Question

How do you graph $f\left( x \right)={{x}^{2}}-5x+9$ using a table?

Answer 1

Hint: We will construct a table of two rows with the first row containing the values of the $x-$coordinates and the second row contains the values of $y-$coordinates. We can take as many points as required.

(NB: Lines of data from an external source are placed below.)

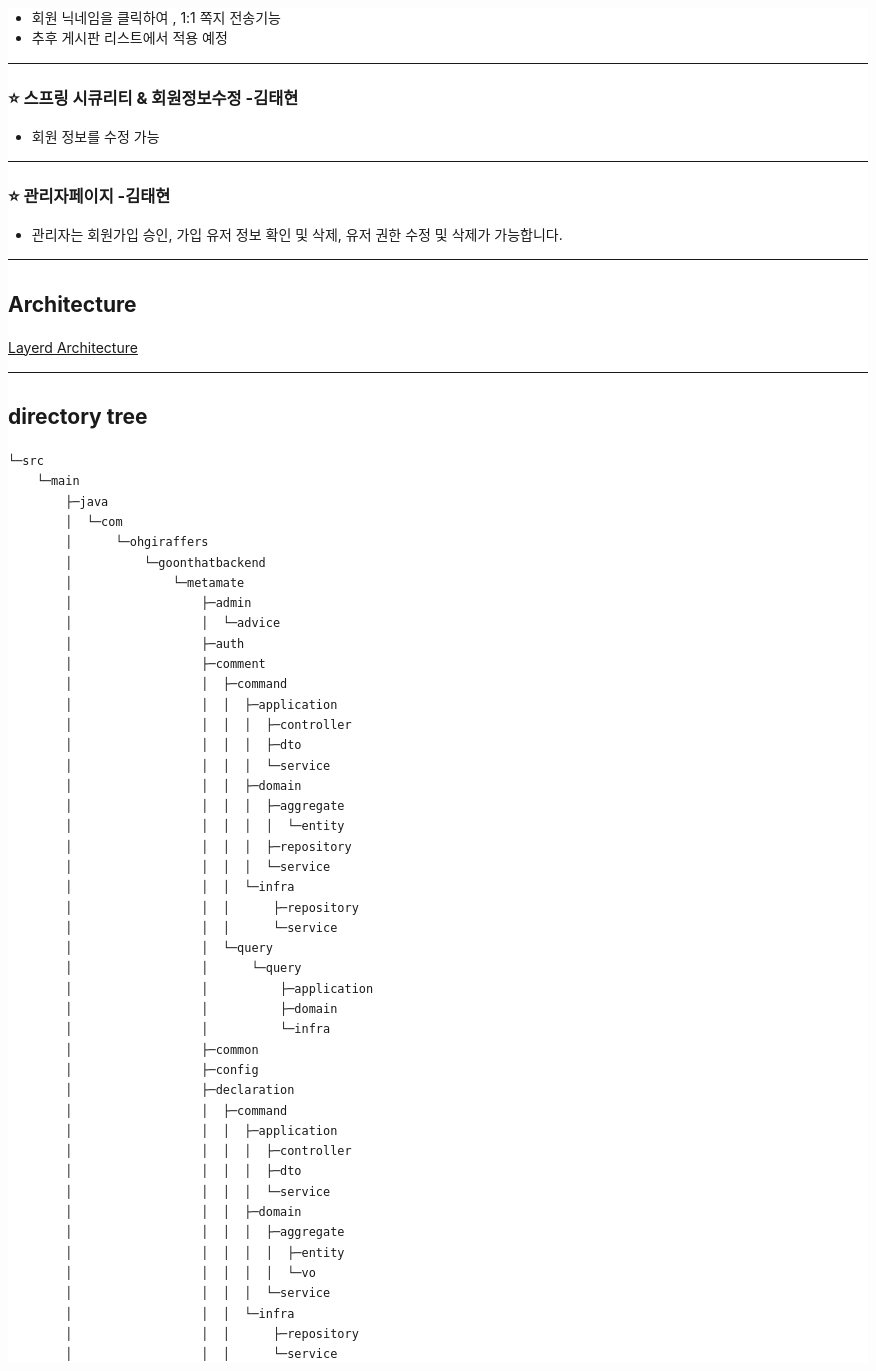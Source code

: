 - 회원 닉네임을 클릭하여 , 1:1 쪽지 전송기능
- 추후 게시판 리스트에서 적용 예정
---
### ⭐️ 스프링 시큐리티 & 회원정보수정 -김태현
- 회원 정보를 수정 가능
---
### ⭐️ 관리자페이지 -김태현
- 관리자는 회원가입 승인, 가입 유저 정보 확인 및 삭제, 유저 권한 수정 및 삭제가 가능합니다.
---
## Architecture
[Layerd Architecture](https://velog.io/@hanblueblue/%EB%B2%88%EC%97%AD-Layered-Architecture)

---
## directory tree
```bash
└─src
    └─main
        ├─java
        │  └─com
        │      └─ohgiraffers
        │          └─goonthatbackend
        │              └─metamate
        │                  ├─admin
        │                  │  └─advice
        │                  ├─auth
        │                  ├─comment
        │                  │  ├─command
        │                  │  │  ├─application
        │                  │  │  │  ├─controller
        │                  │  │  │  ├─dto
        │                  │  │  │  └─service
        │                  │  │  ├─domain
        │                  │  │  │  ├─aggregate
        │                  │  │  │  │  └─entity
        │                  │  │  │  ├─repository
        │                  │  │  │  └─service
        │                  │  │  └─infra
        │                  │  │      ├─repository
        │                  │  │      └─service
        │                  │  └─query
        │                  │      └─query
        │                  │          ├─application
        │                  │          ├─domain
        │                  │          └─infra
        │                  ├─common
        │                  ├─config
        │                  ├─declaration
        │                  │  ├─command
        │                  │  │  ├─application
        │                  │  │  │  ├─controller
        │                  │  │  │  ├─dto
        │                  │  │  │  └─service
        │                  │  │  ├─domain
        │                  │  │  │  ├─aggregate
        │                  │  │  │  │  ├─entity
        │                  │  │  │  │  └─vo
        │                  │  │  │  └─service
        │                  │  │  └─infra
        │                  │  │      ├─repository
        │                  │  │      └─service
```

Complete step by step answer:
We are asked to graph the given function $f\left( x \right)={{x}^{2}}-5x+9$ using a table.
We will draw a table with two rows.
We know that we need to find the points through which the curve passes.
We will draw a table with two rows. In the first row, we will accommodate some $x-$coordinates in each column. And in the second row, we will accommodate the corresponding $y-$coordinates. So, we can say that the number of columns of the table is equal to the number of points we need to draw the graph.
Let us choose the $x-$coordinates, $0,1,2,3,4,5.$
Now, to find the corresponding $y-$coordinates, we will apply the $x-$coordinates in the function.
So, when $x=0,$ the function value will be $f\left( 0 \right)=9.$
Similarly, we will get when $x=1,$ the value of the function is $f\left( 1 \right)=5.$
We can find the $y-$coordinate corresponding to the $x-$coordinate by $f\left( 2 \right)=3.$
And when we apply $x=3,$ we will get the corresponding function value as $f\left( 3 \right)=3.$
Now, let us take $x=4,$ then we will get $f\left( 4 \right)=5.$
Finally, let us take $x=5.$ We will get $f\left( 5 \right)=9.$
So, we will get the following table by inserting the above values:

x	0	1	2	3	4	5
Y=f(x)	9	5	3	3	5	9

Now, we can draw the graph by marking the points in the table.
We will get,

Note: In this problem, we have selected points from the positive axis. We can also take negative $x-$coordinates and find the corresponding $y-$coordinates. For example, when we take $x=-1,$ we will get $f\left( -1 \right)=15.$ And when we take $x=-2,$ we will get $f\left( -2 \right)=23.$ We can also include these values in the table.